(Saved data entries)
-- Opening Marker --

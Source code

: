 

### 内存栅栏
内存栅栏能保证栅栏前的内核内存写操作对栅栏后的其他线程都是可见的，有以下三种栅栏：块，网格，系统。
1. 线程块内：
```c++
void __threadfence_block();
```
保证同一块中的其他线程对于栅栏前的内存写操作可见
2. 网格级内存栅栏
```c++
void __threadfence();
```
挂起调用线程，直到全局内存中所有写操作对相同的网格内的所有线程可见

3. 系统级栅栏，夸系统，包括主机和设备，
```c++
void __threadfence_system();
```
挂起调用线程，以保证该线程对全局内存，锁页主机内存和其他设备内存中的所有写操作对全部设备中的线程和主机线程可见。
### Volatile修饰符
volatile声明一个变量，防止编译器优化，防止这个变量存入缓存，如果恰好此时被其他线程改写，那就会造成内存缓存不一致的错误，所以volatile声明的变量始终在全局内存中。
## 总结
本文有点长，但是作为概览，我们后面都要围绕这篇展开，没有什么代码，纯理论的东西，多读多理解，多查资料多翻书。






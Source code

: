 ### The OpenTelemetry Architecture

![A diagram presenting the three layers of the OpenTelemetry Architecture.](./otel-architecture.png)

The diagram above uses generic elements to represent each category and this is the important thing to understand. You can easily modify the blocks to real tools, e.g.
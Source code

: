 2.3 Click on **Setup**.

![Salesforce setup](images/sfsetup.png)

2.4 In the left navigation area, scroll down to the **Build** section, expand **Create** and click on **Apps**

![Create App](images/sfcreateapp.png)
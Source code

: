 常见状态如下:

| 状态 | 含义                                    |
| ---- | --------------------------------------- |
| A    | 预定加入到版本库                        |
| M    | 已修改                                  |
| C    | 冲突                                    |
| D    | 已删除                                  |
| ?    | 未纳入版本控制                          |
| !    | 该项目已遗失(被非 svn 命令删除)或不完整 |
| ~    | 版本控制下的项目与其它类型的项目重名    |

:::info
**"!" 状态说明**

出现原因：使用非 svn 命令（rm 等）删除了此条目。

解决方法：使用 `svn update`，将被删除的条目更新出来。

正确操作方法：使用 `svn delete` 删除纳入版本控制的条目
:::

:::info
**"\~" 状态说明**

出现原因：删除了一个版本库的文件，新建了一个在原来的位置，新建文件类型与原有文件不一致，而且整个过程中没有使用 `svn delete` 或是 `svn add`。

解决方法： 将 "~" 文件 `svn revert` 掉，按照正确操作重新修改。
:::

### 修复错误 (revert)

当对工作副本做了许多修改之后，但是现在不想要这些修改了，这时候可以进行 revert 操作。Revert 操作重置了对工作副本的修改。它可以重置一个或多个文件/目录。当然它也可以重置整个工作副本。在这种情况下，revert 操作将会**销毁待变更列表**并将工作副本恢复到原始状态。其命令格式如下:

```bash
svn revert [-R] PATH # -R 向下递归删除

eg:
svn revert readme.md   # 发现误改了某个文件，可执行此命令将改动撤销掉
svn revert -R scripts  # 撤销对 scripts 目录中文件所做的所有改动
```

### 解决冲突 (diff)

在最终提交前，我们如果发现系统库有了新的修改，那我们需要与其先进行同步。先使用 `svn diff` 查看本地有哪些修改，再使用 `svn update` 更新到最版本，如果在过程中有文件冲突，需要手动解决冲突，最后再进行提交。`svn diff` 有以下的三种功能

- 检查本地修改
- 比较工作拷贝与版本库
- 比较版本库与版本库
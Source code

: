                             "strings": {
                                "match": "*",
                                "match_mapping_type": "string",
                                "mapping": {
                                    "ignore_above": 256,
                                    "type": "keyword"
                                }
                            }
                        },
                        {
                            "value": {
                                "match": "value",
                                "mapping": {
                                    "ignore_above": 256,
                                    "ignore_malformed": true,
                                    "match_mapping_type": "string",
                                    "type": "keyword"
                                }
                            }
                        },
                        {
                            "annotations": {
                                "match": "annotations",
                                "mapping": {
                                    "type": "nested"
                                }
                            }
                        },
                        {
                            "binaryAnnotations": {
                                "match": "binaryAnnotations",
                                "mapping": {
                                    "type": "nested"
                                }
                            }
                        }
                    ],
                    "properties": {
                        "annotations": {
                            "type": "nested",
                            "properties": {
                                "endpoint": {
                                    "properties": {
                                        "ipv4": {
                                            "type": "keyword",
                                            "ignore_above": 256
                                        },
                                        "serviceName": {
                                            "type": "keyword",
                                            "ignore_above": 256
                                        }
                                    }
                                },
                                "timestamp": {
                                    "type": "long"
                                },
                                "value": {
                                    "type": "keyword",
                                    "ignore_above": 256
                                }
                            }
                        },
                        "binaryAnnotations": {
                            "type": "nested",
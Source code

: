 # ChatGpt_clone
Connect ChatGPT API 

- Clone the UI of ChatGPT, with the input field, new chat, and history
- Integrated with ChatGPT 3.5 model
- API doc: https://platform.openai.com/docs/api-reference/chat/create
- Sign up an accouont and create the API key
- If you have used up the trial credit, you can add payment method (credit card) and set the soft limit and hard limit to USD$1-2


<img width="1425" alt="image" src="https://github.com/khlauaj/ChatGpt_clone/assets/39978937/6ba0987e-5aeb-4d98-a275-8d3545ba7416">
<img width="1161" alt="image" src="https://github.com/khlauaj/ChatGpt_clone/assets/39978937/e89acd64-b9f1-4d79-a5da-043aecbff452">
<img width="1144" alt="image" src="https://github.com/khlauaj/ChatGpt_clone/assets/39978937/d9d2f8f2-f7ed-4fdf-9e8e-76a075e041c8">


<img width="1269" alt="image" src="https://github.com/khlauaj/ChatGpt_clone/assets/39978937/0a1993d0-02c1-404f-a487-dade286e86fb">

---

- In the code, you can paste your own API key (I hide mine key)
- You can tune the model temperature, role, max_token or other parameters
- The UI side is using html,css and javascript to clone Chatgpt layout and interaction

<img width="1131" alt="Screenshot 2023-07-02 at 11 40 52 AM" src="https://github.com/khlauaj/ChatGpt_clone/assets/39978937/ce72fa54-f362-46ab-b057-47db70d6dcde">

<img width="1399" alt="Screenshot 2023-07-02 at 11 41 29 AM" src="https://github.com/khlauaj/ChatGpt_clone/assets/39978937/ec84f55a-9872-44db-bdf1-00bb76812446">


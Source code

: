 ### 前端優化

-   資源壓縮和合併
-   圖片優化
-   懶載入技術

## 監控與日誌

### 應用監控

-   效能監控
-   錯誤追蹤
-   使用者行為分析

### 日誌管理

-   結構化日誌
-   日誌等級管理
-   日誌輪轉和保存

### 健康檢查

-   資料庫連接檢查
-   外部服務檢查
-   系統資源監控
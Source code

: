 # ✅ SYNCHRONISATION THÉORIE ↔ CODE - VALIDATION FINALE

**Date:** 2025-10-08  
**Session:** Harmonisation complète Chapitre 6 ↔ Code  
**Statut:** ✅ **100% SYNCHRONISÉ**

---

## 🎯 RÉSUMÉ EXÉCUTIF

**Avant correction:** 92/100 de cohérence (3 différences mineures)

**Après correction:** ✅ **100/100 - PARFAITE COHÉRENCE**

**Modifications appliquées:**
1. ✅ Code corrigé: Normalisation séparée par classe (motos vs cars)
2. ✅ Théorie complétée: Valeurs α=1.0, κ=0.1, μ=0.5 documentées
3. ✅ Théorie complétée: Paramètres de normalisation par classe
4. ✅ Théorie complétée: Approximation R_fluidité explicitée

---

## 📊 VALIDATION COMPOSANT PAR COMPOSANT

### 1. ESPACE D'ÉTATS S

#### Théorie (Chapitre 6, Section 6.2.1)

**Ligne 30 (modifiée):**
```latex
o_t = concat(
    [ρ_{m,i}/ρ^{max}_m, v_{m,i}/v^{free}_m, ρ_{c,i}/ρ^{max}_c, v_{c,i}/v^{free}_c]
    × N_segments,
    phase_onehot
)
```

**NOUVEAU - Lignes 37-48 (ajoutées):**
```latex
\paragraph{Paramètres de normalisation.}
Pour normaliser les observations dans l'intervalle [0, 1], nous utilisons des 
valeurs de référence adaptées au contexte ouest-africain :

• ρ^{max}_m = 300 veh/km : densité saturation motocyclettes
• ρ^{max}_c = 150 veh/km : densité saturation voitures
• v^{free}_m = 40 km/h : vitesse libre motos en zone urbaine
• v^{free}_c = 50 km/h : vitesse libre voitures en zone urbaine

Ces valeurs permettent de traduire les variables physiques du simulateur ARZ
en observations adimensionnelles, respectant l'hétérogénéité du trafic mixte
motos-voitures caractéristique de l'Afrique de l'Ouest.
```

-- Closing Marker --

**Prompt:** Going through the data above, return each line with the word "properties".

**Solution to this exercise:**
                    "properties": {
                            "properties": {
                                    "properties": {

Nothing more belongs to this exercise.